Your music is international and folk and ethnic and electronic all at the same time. How do you explain your eclecticism, restlessness to cross borders, affection for high and low, and desire to meld genres and eras of music? I think the only real democratic place on Earth right now is the dance floor. On a dance floor, you can be poor or rich, ugly or pretty, black or white. If music is good, it unifies the crowd. So why not make music that unifies? It all fits on a global dance floor.
You have so many bands — Mexrrissey, Compass, Mexican Institute of Sound. What’s the relation between them? What makes you choose music that is particular to each? I think my mother ship is Mexican Institute of Sound. Compass was an attempt to get a bunch of people in the studio to collaborate with. Mexrrissey is doing music with people I like.
You’ve written a song called “Mexico” about a police raid on a Somali terrorist group in Mexico City, and you’ve said that “Mexico is the sum of C-4 explosives and hearts.” Can you explain what you mean by that? I wanted to do a song that explains a little bit the frustration all Mexicans have with insecurity, drug trafficking, corruption, and fear. While I was doing my latest album, Politico, they found a huge amount of C-4 explosives in the building next to my house. It was shocking.
Politico caused a stir with the Mexican media, so I might as well ask: What do you think about Donald Trump’s wall? If Trump wins, we will need to build the wall to keep Trump supporters away from humanity. I’m not surprised about it. If the high art in America is Kanye, Trump is the perfect president for these crazy times. Television is the drug of the nation.
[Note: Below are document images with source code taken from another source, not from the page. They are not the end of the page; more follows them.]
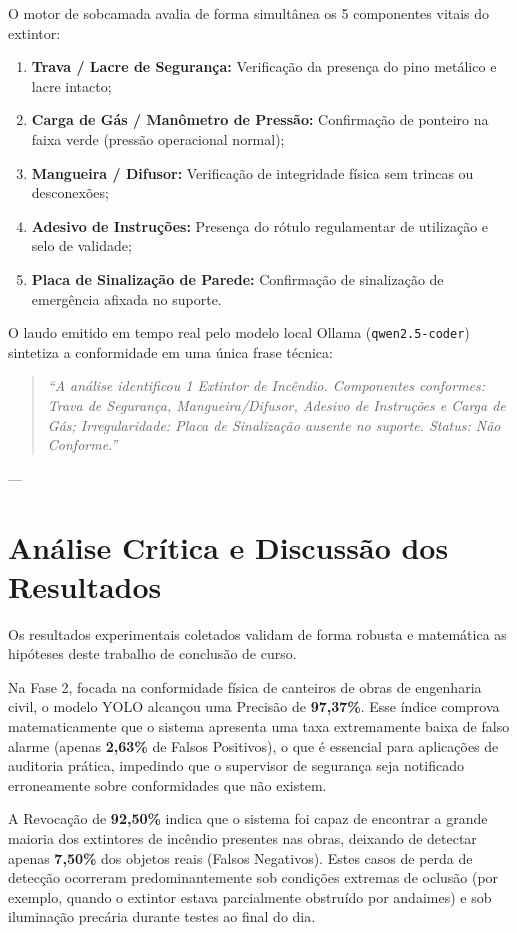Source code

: O motor de sobcamada avalia de forma simultânea os 5 componentes vitais do extintor:
\begin{enumerate}
    \item \textbf{Trava / Lacre de Segurança:} Verificação da presença do pino metálico e lacre intacto;
    \item \textbf{Carga de Gás / Manômetro de Pressão:} Confirmação de ponteiro na faixa verde (pressão operacional normal);
    \item \textbf{Mangueira / Difusor:} Verificação de integridade física sem trincas ou desconexões;
    \item \textbf{Adesivo de Instruções:} Presença do rótulo regulamentar de utilização e selo de validade;
    \item \textbf{Placa de Sinalização de Parede:} Confirmação de sinalização de emergência afixada no suporte.
\end{enumerate}

O laudo emitido em tempo real pelo modelo local Ollama (\texttt{qwen2.5-coder}) sintetiza a conformidade em uma única frase técnica:
\begin{quote}
    \textit{``A análise identificou 1 Extintor de Incêndio. Componentes conformes: Trava de Segurança, Mangueira/Difusor, Adesivo de Instruções e Carga de Gás; Irregularidade: Placa de Sinalização ausente no suporte. Status: Não Conforme.''}
\end{quote}

---

\section{Análise Crítica e Discussão dos Resultados}
Os resultados experimentais coletados validam de forma robusta e matemática as hipóteses deste trabalho de conclusão de curso. 

Na Fase 2, focada na conformidade física de canteiros de obras de engenharia civil, o modelo YOLO alcançou uma Precisão de \textbf{97,37\%}. Esse índice comprova matematicamente que o sistema apresenta uma taxa extremamente baixa de falso alarme (apenas \textbf{2,63\%} de Falsos Positivos), o que é essencial para aplicações de auditoria prática, impedindo que o supervisor de segurança seja notificado erroneamente sobre conformidades que não existem.

A Revocação de \textbf{92,50\%} indica que o sistema foi capaz de encontrar a grande maioria dos extintores de incêndio presentes nas obras, deixando de detectar apenas \textbf{7,50\%} dos objetos reais (Falsos Negativos). Estes casos de perda de detecção ocorreram predominantemente sob condições extremas de oclusão (por exemplo, quando o extintor estava parcialmente obstruído por andaimes) e sob iluminação precária durante testes ao final do dia.

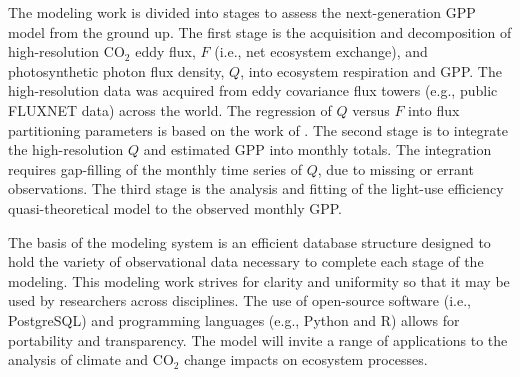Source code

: The modeling work is divided into stages to assess the next-generation GPP model from the ground up.
The first stage is the acquisition and decomposition of high-resolution CO$_2$ eddy flux, $F$ (i.e., net ecosystem exchange), and photosynthetic photon flux density, $Q$, into ecosystem respiration and GPP.
The high-resolution data was acquired from eddy covariance flux towers (e.g., public FLUXNET data) across the world.
The regression of $Q$ versus $F$ into flux partitioning parameters is based on the work of \cite{ruimy95}.
The second stage is to integrate the high-resolution $Q$ and estimated GPP into monthly totals.
The integration requires gap-filling of the monthly time series of $Q$, due to missing or errant observations.
The third stage is the analysis and fitting of the light-use efficiency quasi-theoretical model to the observed monthly GPP.
 
The basis of the modeling system is an efficient database structure designed to hold the variety of observational data necessary to complete each stage of the modeling.  
This modeling work strives for clarity and uniformity so that it may be used by researchers across disciplines.  
The use of open-source software (i.e., PostgreSQL) and programming languages (e.g., Python and R) allows for portability and transparency.  
The model will invite a range of applications to the analysis of climate and CO$_{2}$ change impacts on ecosystem processes.
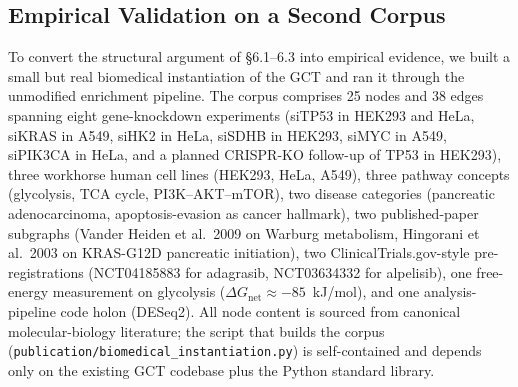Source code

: \documentclass{iosart2x}
\begin{document}
\subsection{Empirical Validation on a Second Corpus}
\label{sec:bio_eval}

To convert the structural argument of \S6.1--6.3 into empirical evidence, we built a small but real biomedical instantiation of the GCT and ran it through the unmodified enrichment pipeline. The corpus comprises 25 nodes and 38 edges spanning eight gene-knockdown experiments (siTP53 in HEK293 and HeLa, siKRAS in A549, siHK2 in HeLa, siSDHB in HEK293, siMYC in A549, siPIK3CA in HeLa, and a planned CRISPR-KO follow-up of TP53 in HEK293), three workhorse human cell lines (HEK293, HeLa, A549), three pathway concepts (glycolysis, TCA cycle, PI3K--AKT--mTOR), two disease categories (pancreatic adenocarcinoma, apoptosis-evasion as cancer hallmark), two published-paper subgraphs (Vander Heiden et al.\ 2009 on Warburg metabolism, Hingorani et al.\ 2003 on KRAS-G12D pancreatic initiation), two ClinicalTrials.gov-style pre-registrations (NCT04185883 for adagrasib, NCT03634332 for alpelisib), one free-energy measurement on glycolysis ($\Delta G_{\text{net}} \approx -85$~kJ/mol), and one analysis-pipeline code holon (DESeq2). All node content is sourced from canonical molecular-biology literature; the script that builds the corpus (\texttt{publication/biomedical\_instantiation.py}) is self-contained and depends only on the existing GCT codebase plus the Python standard library.
\end{document}
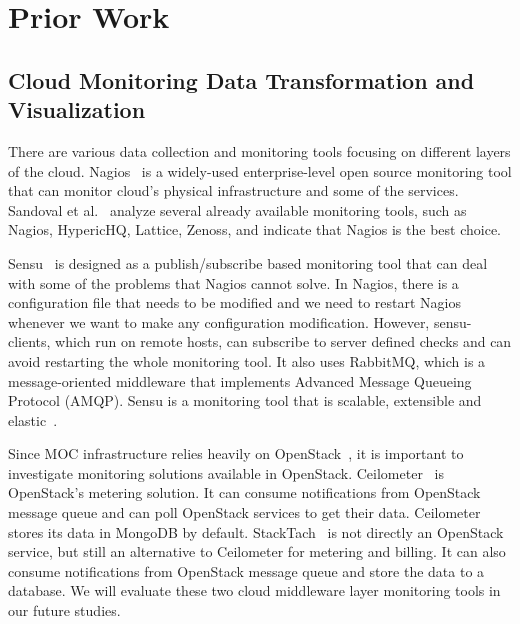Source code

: 

\section{Prior Work}
\label{sec:PriorWork}



\subsection{Cloud Monitoring Data Transformation and Visualization}

There are various data collection and monitoring tools focusing on different layers of the cloud. Nagios~\cite{nagios,nagiosdoc} is a widely-used enterprise-level open source monitoring tool that can monitor cloud's physical infrastructure and some of the services. Sandoval et al.~\cite{sandoval2012evaluation} analyze several already available monitoring tools, such as Nagios, HypericHQ, Lattice, Zenoss, and indicate that Nagios is the best choice. 

Sensu~\cite{sensu} is designed as a publish/subscribe based monitoring tool that can deal with some of the problems that Nagios cannot solve. In Nagios, there is a configuration file that needs to be modified and we need to restart Nagios whenever we want to make any configuration modification. However, sensu-clients, which run on remote hosts, can subscribe to server defined checks and can avoid restarting the whole monitoring tool. It also uses RabbitMQ, which is a message-oriented middleware that implements Advanced Message Queueing Protocol (AMQP). Sensu is a monitoring tool that is scalable, extensible and elastic~\cite{Aceto2013}. 

Since MOC infrastructure relies heavily on OpenStack~\cite{sefraoui2012openstack}, it is important to investigate monitoring solutions available in OpenStack. Ceilometer~\cite{ceilometer} is OpenStack’s metering solution. It can consume notifications from OpenStack message queue and can poll OpenStack services to get their data. Ceilometer stores its data in MongoDB by default. StackTach~\cite{stacktach} is not directly an OpenStack service, but still an alternative to Ceilometer for metering and billing. It can also consume notifications from OpenStack message queue and store the data to a database. We will evaluate these two cloud middleware layer monitoring tools in our future studies.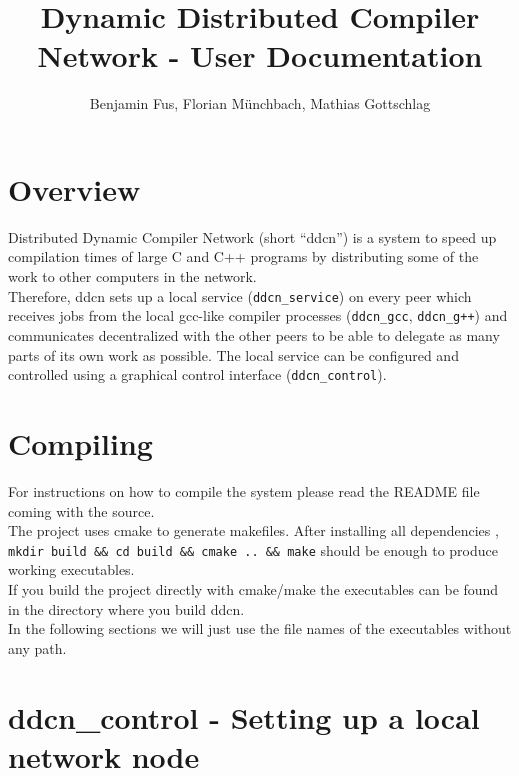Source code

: \documentclass[a4paper,9pt]{scrartcl}
\title{Dynamic Distributed Compiler Network - User Documentation}
\author{Benjamin Fus, Florian Münchbach, Mathias Gottschlag}
\begin{document}
\maketitle

\section{Overview}

Distributed Dynamic Compiler Network (short ``ddcn'') is a system to speed up compilation times of large C and C++ programs by distributing some of the work to other computers in the network.\\Therefore, ddcn sets up a local service (\texttt{ddcn\_service}) on every peer which receives jobs from the local gcc-like compiler processes (\texttt{ddcn\_gcc}, \texttt{ddcn\_g++}) and communicates decentralized with the other peers to be able to delegate as many parts of its own work as possible. The local service can be configured and controlled using a graphical control interface (\texttt{ddcn\_control}).

\section{Compiling}

For instructions on how to compile the system please read the README file coming with the source.\\The project uses cmake to generate makefiles. After installing all dependencies %
, \texttt{mkdir build \&\& cd build \&\& cmake .. \&\& make} should be enough to produce working executables.\\
If you build the project directly with cmake/make the executables can be found in the directory where you build ddcn.\\
In the following sections we will just use the file names of the executables without any path.

\section{ddcn\_control - Setting up a local network node}
\end{document}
The first song I ever heard by the Mexican Institute of Sound was “Cha Cha Cha No. 29.” It riveted me. What was the inspiration for that song? Also, how did you come up with the band name Mexican Institute of Sound, and will there be a “Cha Cha Cha No. 30?” Hope so! [Laughs.] I did many Cha Cha Chas. [Number] 28 was really horrible, so the only one worthwhile was 29. Next good one will be Cha Cha Cha 48!
Mexico is artistically and culturally having an explosive effect here in the States, from taco trucks to filmmakers, such as Iñárritu, Cuarón, and del Toro, and musical groups like yours and your contemporaries. What do you think about this explosion of creativity? Most of these people have been around for a long time; they deserve to succeed. There is a lot going on. It’s a very exciting time for Mexico City. I guess it is like when Margaret Thatcher was in power, London was a miserable place to live, but it was a beautiful place for creativity. Mexico is going through horrible times with horrible leaders, but there is a beautiful thing called humanity, and its culture is an artistic society. Art is everywhere!
So have you met Morrissey? How do you feel about opening for him? If you could perform one song with him, what would it be? I’m really, really excited. I have never met him. It’s a very special event for me. Hope I do have the pleasure to meet him at the Bowl. I’d definitely like to sing “Camilo in a Coma” [Camilo’s adaptation of The Smiths’ “Girlfriend in a Coma”]!